|Dossett, Michael - AGRI FOOD - CANADA|
Submitted to: International Society for Horticultural Science Meeting
Publication Type: Abstract Only
Publication Acceptance Date: 1/27/2012
Publication Date: 6/17/2012
Citation: Lee, J., Dossett, M., Finn, C.E. 2012. Anthocyanin rich black raspberries can be made even better. International Society for Horticultural Science Meeting. p.48-49.
Technical Abstract: Our research group has worked the last seven years on improving the phenological, vegetative, and phytochemical traits of U.S. grown black raspberries. We have been awarded USDA/NIFA-Specialty Crops Research Initiative (SCRI) funding to continue our project as a multi-region and international collaboration enhancing black raspberries. Current interest in the rich color of black raspberries, and their historical use as an effective dye, derive from their anthocyanin composition and content. We will report our findings on 860 analyzed samples from two growing seasons.
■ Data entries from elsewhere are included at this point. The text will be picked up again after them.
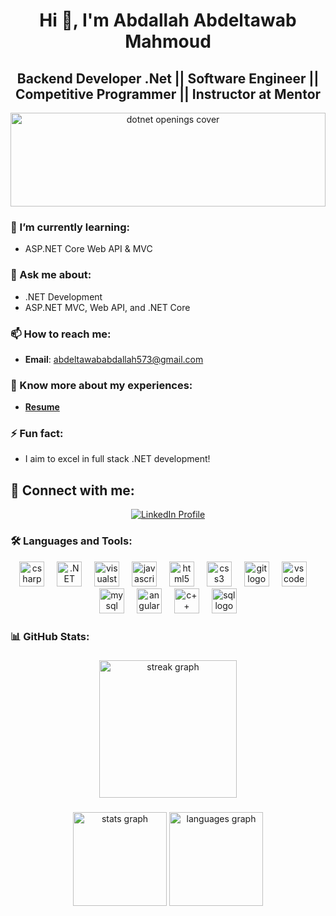 <h1 align="center">Hi 👋, I'm Abdallah Abdeltawab Mahmoud</h1>
<h2 align="center">Backend Developer .Net || Software Engineer || Competitive Programmer || Instructor at Mentor</h2>

<div align="center">
  <img src="https://github.com/user-attachments/assets/772cb46a-8dec-4bb0-bd15-c68ca56563bb" style="width: 100%; height: 150;" alt="dotnet openings cover" />
</div>

### 🌱 I’m currently learning:
- ASP.NET Core Web API & MVC

### 💬 Ask me about:
- .NET Development
- ASP.NET MVC, Web API, and .NET Core

### 📫 How to reach me:
- **Email**: abdeltawababdallah573@gmail.com

### 📄 Know more about my experiences:
- [**Resume**](https://drive.google.com/file/d/1ozeBhcB4bpRjtxjl4MonVfcldFD05Ccp/view?usp=sharing)

### ⚡ Fun fact:
- I aim to excel in full stack .NET development!

## 🔗 Connect with me:
<p align="center">
  <a href="https://www.linkedin.com/in/abdallah-abdeltawab-54b58b226" target="_blank">
    <img src="https://img.shields.io/badge/LinkedIn-blue?style=for-the-badge&logo=linkedin" alt="LinkedIn Profile" />
  </a>
</p>

### 🛠 Languages and Tools:
<div align="center">
  <img src="https://cdn.jsdelivr.net/gh/devicons/devicon/icons/csharp/csharp-original.svg" height="40" alt="csharp logo" />
  <img width="12" />
  <img src="https://cdn.jsdelivr.net/gh/devicons/devicon/icons/dotnetcore/dotnetcore-original.svg" height="40" alt=".NET Core logo" />
  <img width="12" />
  <img src="https://cdn.jsdelivr.net/gh/devicons/devicon/icons/visualstudio/visualstudio-plain.svg" height="40" alt="visualstudio logo" />
  <img width="12" />
  <img src="https://cdn.jsdelivr.net/gh/devicons/devicon/icons/javascript/javascript-original.svg" height="40" alt="javascript logo" />
  <img width="12" />
  <img src="https://cdn.jsdelivr.net/gh/devicons/devicon/icons/html5/html5-original.svg" height="40" alt="html5 logo" />
  <img width="12" />
  <img src="https://cdn.jsdelivr.net/gh/devicons/devicon/icons/css3/css3-original.svg" height="40" alt="css3 logo" />
  <img width="12" />
  <img src="https://cdn.jsdelivr.net/gh/devicons/devicon/icons/git/git-original.svg" height="40" alt="git logo" />
  <img width="12" />
  <img src="https://cdn.jsdelivr.net/gh/devicons/devicon/icons/vscode/vscode-original.svg" height="40" alt="vscode logo" />
  <img width="12" />
  <img src="https://cdn.jsdelivr.net/gh/devicons/devicon/icons/mysql/mysql-original.svg" height="40" alt="mysql logo" />
  <img width="12" />
  <img src="https://cdn.jsdelivr.net/gh/devicons/devicon/icons/angularjs/angularjs-original.svg" height="40" alt="angularjs logo" />
  <img width="12" />
  <img src="https://cdn.jsdelivr.net/gh/devicons/devicon/icons/cplusplus/cplusplus-original.svg" height="40" alt="c++ logo" />
  <img width="12" />
  <img src="https://cdn.jsdelivr.net/gh/devicons/devicon/icons/sql/sql-original.svg" height="40" alt="sql logo" />
</div>

### 📊 GitHub Stats:

###

<div align="center">
  <img src="https://streak-stats.demolab.com?user=abdallah7296&locale=en&mode=daily&theme=dark&hide_border=false&border_radius=5&order=3" height="220" alt="streak graph"  />
</div>

###

<div align="center">
  <img src="https://github-readme-stats.vercel.app/api?username=abdallah7296&hide_title=false&hide_rank=false&show_icons=true&include_all_commits=true&count_private=true&disable_animations=false&theme=dracula&locale=en&hide_border=false&order=1" height="150" alt="stats graph"  />
  <img src="https://github-readme-stats.vercel.app/api/top-langs?username=abdallah7296&locale=en&hide_title=false&layout=compact&card_width=320&langs_count=5&theme=dracula&hide_border=false&order=2" height="150" alt="languages graph"  />
</div>

###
Study plants represented 130 wild populations from 27 U.S. states and two Canadian Provinces; all were collected as wild seedlings and grown in a common environment. Total anthocyanins ranged from 39-996 mg/100mL (expressed as cyanidin-3-glucoside; 25 fold difference), confirming that not all black raspberries are equal in natural pigment production. We have also identified a unique mutant black raspberry that lacks rutinoside-containing anthocyanins. Until the discovery of this mutant, all black raspberry anthocyanins comprised (in elution order): cyanidin-3-sambubioside, cyanidin-3-glucoside, cyanidin-3-xylosylrutinoside, cyanidin-3-rutinoside, pelargonidin-3-glucoside, pelargonidin-3-rutinoside, and peonidin-3-rutinoside. A reassessment of the literature concurrent with our data showed that some reports had misidentified the cyanidin-3-xylosylrutinoside peak. We recently published a review article to rectify many such conflicting issues with black raspberry information. Our presentation will incorporate some of these findings.